The Wispa bar, now extinct from the chocolate world, was put on the internet auction site five years after its best before date and fetched the ridiculous sum probably by someone searching for a bit of sweetie nostalgia.

There are now 62 Wispa-related items on Ebay, including Wispa phone cards, Wispa T-shirts and eight Wispa mugs. ‘Mug’ being the operative word.

Aside from being keen to know what Mr Wispa-buyer plans on doing with his rather expensive inedible extinct chocolate bar, I just don’t get what possesses people to spend their hard-earned cash on useless dust-collectors.

But there must be a market for it. My investigations on the world’s largest online auction site found 38 ‘useless’ items, 13 ‘pointless’ items and two ‘aimless’ items. Nothing was found when I searched for something ‘insignificant’ though.
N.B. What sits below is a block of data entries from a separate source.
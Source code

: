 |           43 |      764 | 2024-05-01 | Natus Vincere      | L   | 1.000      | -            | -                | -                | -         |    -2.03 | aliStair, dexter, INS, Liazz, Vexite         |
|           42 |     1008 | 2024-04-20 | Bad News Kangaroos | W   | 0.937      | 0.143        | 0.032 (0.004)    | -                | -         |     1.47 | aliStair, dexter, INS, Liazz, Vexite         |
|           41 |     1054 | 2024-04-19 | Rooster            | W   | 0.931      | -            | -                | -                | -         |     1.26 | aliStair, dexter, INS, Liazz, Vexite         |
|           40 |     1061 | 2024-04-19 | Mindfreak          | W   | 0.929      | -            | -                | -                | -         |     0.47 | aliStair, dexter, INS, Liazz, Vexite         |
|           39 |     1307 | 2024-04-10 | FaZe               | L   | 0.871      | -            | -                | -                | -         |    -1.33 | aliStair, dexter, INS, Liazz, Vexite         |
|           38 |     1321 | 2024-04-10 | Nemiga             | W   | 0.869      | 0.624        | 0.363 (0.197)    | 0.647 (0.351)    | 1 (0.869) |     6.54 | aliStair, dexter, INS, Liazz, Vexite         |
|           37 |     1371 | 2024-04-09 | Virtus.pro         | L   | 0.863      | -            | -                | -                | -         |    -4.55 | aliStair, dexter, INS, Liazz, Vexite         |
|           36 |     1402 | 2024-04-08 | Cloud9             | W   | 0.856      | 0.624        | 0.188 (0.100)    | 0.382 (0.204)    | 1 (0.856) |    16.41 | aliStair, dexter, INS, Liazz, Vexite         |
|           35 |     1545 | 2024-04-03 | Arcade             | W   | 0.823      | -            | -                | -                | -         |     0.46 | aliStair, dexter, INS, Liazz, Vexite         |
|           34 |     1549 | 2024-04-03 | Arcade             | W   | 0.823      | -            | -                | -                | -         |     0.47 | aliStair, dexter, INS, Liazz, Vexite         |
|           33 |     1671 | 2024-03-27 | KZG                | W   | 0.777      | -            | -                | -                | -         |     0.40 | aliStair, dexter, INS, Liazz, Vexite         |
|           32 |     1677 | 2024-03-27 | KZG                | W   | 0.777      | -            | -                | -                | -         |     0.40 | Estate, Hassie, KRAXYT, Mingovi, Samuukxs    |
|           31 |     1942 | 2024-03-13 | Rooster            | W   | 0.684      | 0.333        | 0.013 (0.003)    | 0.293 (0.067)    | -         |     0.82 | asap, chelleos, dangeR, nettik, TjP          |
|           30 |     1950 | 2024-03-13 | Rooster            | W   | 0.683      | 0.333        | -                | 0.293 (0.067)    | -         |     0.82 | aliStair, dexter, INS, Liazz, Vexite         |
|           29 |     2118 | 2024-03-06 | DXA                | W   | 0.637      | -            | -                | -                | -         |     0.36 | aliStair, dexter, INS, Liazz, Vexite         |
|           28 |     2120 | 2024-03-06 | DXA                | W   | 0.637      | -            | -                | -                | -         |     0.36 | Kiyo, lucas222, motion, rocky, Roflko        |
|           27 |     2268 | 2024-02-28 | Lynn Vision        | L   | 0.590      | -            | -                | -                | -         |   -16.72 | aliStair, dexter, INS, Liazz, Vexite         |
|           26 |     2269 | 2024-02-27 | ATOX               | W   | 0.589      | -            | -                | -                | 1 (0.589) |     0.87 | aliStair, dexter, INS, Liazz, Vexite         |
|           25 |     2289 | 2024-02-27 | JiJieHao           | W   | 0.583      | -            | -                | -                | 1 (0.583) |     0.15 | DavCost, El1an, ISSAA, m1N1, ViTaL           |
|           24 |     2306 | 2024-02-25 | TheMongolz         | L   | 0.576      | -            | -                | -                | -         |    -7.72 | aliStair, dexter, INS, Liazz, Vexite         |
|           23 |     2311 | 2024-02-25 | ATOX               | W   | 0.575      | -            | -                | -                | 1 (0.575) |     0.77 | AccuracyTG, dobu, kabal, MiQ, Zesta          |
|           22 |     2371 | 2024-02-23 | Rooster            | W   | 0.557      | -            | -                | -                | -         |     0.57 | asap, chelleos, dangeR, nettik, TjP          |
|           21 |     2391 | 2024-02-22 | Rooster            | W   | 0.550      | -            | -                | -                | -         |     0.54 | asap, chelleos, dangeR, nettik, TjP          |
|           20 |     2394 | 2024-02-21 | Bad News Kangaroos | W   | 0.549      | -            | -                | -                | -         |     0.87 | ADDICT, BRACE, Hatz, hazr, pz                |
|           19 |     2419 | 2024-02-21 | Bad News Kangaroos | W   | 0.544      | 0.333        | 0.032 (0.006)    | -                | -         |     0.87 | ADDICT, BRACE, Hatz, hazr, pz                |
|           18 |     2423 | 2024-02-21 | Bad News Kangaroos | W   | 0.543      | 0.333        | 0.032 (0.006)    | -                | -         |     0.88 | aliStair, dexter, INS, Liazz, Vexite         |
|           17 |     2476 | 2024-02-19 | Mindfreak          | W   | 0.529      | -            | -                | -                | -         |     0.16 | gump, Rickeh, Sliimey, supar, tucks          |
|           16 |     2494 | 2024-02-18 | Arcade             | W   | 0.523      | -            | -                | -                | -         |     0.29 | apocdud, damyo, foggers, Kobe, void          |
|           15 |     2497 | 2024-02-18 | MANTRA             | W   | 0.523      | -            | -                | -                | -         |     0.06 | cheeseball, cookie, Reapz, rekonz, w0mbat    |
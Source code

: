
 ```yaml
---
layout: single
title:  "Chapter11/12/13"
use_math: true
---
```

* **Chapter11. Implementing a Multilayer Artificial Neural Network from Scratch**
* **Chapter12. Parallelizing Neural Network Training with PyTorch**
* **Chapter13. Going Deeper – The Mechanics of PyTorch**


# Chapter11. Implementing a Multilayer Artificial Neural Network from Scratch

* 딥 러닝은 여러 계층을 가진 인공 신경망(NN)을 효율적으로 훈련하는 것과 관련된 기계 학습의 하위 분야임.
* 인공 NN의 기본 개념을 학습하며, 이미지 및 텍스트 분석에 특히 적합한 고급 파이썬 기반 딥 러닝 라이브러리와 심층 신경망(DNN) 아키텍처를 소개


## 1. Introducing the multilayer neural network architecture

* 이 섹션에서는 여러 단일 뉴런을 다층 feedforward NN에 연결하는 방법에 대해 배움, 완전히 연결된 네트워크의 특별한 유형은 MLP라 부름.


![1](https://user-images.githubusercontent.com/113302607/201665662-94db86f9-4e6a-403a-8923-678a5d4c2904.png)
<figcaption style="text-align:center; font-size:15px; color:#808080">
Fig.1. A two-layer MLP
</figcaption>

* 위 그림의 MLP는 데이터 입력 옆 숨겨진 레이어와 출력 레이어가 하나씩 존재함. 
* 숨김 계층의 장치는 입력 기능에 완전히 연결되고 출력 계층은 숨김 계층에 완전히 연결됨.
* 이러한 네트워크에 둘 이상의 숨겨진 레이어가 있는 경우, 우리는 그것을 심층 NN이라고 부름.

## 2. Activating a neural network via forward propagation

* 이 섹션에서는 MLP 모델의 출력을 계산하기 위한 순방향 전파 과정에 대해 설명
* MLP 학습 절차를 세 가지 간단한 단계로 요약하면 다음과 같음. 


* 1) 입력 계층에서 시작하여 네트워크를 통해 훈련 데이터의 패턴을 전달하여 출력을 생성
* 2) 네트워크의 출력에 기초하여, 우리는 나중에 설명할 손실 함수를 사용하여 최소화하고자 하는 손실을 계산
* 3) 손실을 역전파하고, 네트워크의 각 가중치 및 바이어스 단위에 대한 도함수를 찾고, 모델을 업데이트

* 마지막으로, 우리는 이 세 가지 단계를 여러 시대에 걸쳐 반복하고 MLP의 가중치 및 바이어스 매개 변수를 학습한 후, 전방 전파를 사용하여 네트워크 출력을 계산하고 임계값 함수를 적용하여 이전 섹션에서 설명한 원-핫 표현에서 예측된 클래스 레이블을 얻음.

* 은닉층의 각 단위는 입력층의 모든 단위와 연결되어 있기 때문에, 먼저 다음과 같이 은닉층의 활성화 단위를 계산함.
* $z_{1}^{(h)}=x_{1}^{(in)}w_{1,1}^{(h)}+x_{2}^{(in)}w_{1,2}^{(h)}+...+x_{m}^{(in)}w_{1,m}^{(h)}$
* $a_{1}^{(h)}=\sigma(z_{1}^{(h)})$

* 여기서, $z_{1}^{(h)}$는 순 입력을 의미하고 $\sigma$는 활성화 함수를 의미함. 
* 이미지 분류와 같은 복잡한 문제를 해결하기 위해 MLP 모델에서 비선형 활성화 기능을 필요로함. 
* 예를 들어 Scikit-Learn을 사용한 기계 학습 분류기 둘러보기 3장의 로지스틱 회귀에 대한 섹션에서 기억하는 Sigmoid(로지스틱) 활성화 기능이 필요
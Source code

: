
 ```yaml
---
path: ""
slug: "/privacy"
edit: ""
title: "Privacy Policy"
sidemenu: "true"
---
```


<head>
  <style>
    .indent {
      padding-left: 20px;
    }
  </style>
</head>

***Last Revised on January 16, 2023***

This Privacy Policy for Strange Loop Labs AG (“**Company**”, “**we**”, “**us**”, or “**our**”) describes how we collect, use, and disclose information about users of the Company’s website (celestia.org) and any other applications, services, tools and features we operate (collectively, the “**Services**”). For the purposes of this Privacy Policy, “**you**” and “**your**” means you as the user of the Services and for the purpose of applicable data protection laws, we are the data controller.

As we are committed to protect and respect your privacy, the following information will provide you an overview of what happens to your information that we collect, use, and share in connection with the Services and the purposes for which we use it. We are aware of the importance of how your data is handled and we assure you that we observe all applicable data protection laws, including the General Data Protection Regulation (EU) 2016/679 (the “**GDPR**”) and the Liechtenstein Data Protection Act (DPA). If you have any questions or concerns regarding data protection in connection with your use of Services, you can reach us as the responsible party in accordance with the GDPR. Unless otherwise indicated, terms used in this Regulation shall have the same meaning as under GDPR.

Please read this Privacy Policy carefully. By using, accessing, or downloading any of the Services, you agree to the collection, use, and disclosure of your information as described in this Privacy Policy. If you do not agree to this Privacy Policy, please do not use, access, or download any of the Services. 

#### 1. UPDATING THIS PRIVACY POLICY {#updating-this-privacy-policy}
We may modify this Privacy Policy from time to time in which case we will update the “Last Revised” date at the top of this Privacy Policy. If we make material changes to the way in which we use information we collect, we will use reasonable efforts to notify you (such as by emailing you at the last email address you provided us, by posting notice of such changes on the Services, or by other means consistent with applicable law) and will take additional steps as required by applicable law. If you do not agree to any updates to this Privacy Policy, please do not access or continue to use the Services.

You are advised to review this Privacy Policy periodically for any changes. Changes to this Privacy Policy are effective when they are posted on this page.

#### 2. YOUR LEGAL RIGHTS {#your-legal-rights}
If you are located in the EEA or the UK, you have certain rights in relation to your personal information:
And it has just emerged that a glass of two-week-old urine in an Ikea glass fetched £75. (Ikea glass to be sold separately). If that’s not bad enough, half a Kit-Kat allegedly once sold for £88 and an old two pence piece fetched £325.

Clearly I am missing a trick here. I’m a stickler for best before dates, refusing to eat food even a minute after its date of departure from the good-to-eat world. Usually I throw it away or feed it to my less-concerned other half. It’s just something I find hard to escape; buying more than you can plough through in a week and having to throw it away before the next shopping load needs that fridge space.

But perhaps instead I should ebay it and make enough to pay for the next shop. And if all else fails I’m not going to rule out the possibility of selling my own Ikea glass. Minus the liquid of course.